THE PROBLEM >>
Word for word, restate every line from the one with "Lunar NR & 0.93~ns" through the end of the records below, both included, and add nothing.

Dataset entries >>
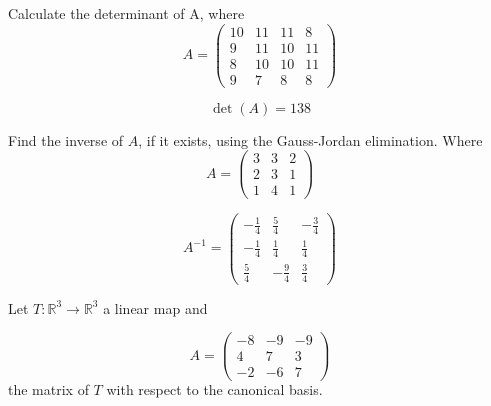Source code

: \begin{questions}

\question Calculate the determinant of A, where
$$
A=\left(\begin{array}{rrrr}
10 & 11 & 11 & 8 \\
9 & 11 & 10 & 11 \\
8 & 10 & 10 & 11 \\
9 & 7 & 8 & 8
\end{array}\right)
$$

\begin{solution}
$$\det(A)=138$$
\end{solution}

\question Find the inverse of $A$, if it exists, using the Gauss-Jordan elimination. Where
$$
A=\left(\begin{array}{rrr}
3 & 3 & 2 \\
2 & 3 & 1 \\
1 & 4 & 1
\end{array}\right)
$$

\begin{solution}
$$A^{-1}=\left(\begin{array}{rrr}
-\frac{1}{4} & \frac{5}{4} & -\frac{3}{4} \\
-\frac{1}{4} & \frac{1}{4} & \frac{1}{4} \\
\frac{5}{4} & -\frac{9}{4} & \frac{3}{4}
\end{array}\right)$$
\end{solution}

\question Let $T:\mathbb{R}^3\rightarrow\mathbb{R}^3$  a linear map and
 
$$
A=\left(\begin{array}{rrr}
-8 & -9 & -9 \\
4 & 7 & 3 \\
-2 & -6 & 7
\end{array}\right)
$$
the matrix of $T$ with respect to the canonical basis.
\end{questions}
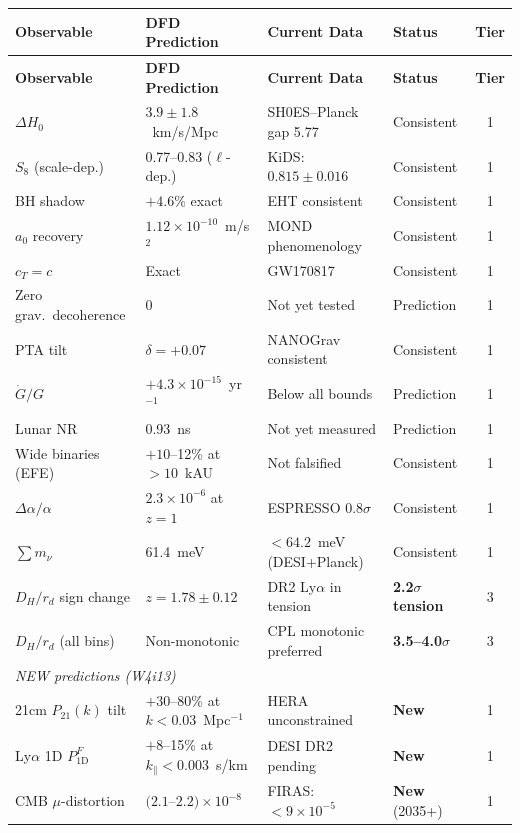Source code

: \documentclass[11pt,a4paper]{article}
\newcommand{\ee}[1]{\times 10^{#1}}
\begin{document}
\begin{longtable}{p{4cm}p{3cm}p{3cm}p{2.5cm}c}
\toprule
\textbf{Observable} & \textbf{DFD Prediction} & \textbf{Current Data} &
  \textbf{Status} & \textbf{Tier} \\
\midrule
\endfirsthead
\toprule
\textbf{Observable} & \textbf{DFD Prediction} & \textbf{Current Data} &
  \textbf{Status} & \textbf{Tier} \\
\midrule
\endhead
$\Delta H_0$ & $3.9 \pm 1.8$~km/s/Mpc & SH0ES--Planck gap 5.77 & Consistent & 1 \\
$S_8$ (scale-dep.) & 0.77--0.83 ($\ell$-dep.) & KiDS: $0.815 \pm 0.016$ & Consistent & 1 \\
BH shadow & $+4.6\%$ exact & EHT consistent & Consistent & 1 \\
$a_0$ recovery & $1.12\ee{-10}$~m/s$^2$ & MOND phenomenology & Consistent & 1 \\
$c_T = c$ & Exact & GW170817 & Consistent & 1 \\
Zero grav.\ decoherence & 0 & Not yet tested & Prediction & 1 \\
PTA tilt & $\delta = +0.07$ & NANOGrav consistent & Consistent & 1 \\
$\dot{G}/G$ & $+4.3\ee{-15}$~yr$^{-1}$ & Below all bounds & Prediction & 1 \\
Lunar NR & 0.93~ns & Not yet measured & Prediction & 1 \\
Wide binaries (EFE) & $+10$--12\% at $>10$~kAU & Not falsified & Consistent & 1 \\
$\Delta\alpha/\alpha$ & $2.3\ee{-6}$ at $z=1$ & ESPRESSO $0.8\sigma$ & Consistent & 1 \\
$\sum m_\nu$ & 61.4~meV & $<64.2$~meV (DESI+Planck) & Consistent & 1 \\
\midrule
$D_H/r_d$ sign change & $z = 1.78 \pm 0.12$ & DR2 Ly$\alpha$ in tension & \textbf{2.2$\sigma$ tension} & 3 \\
$D_H/r_d$ (all bins) & Non-monotonic & CPL monotonic preferred & \textbf{3.5--4.0$\sigma$} & 3 \\
\midrule
\multicolumn{5}{l}{\textit{NEW predictions (W4i13)}} \\
\midrule
21cm $P_{21}(k)$ tilt & $+30$--80\% at $k < 0.03$~Mpc$^{-1}$ & HERA unconstrained & \textbf{New} & 1 \\
Ly$\alpha$ 1D $P^F_{1\text{D}}$ & $+8$--15\% at $k_\parallel < 0.003$~s/km & DESI DR2 pending & \textbf{New} & 1 \\
CMB $\mu$-distortion & $(2.1$--$2.2)\ee{-8}$ & FIRAS: $<9\ee{-5}$ & \textbf{New} (2035+) & 1 \\
\bottomrule
\end{longtable}
\end{document}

RESPONSE TO THE TASK >>
Lunar NR & 0.93~ns & Not yet measured & Prediction & 1 \\
Wide binaries (EFE) & $+10$--12\% at $>10$~kAU & Not falsified & Consistent & 1 \\
$\Delta\alpha/\alpha$ & $2.3\ee{-6}$ at $z=1$ & ESPRESSO $0.8\sigma$ & Consistent & 1 \\
$\sum m_\nu$ & 61.4~meV & $<64.2$~meV (DESI+Planck) & Consistent & 1 \\
\midrule
$D_H/r_d$ sign change & $z = 1.78 \pm 0.12$ & DR2 Ly$\alpha$ in tension & \textbf{2.2$\sigma$ tension} & 3 \\
$D_H/r_d$ (all bins) & Non-monotonic & CPL monotonic preferred & \textbf{3.5--4.0$\sigma$} & 3 \\
\midrule
\multicolumn{5}{l}{\textit{NEW predictions (W4i13)}} \\
\midrule
21cm $P_{21}(k)$ tilt & $+30$--80\% at $k < 0.03$~Mpc$^{-1}$ & HERA unconstrained & \textbf{New} & 1 \\
Ly$\alpha$ 1D $P^F_{1\text{D}}$ & $+8$--15\% at $k_\parallel < 0.003$~s/km & DESI DR2 pending & \textbf{New} & 1 \\
CMB $\mu$-distortion & $(2.1$--$2.2)\ee{-8}$ & FIRAS: $<9\ee{-5}$ & \textbf{New} (2035+) & 1 \\
\bottomrule
\end{longtable}
\end{document}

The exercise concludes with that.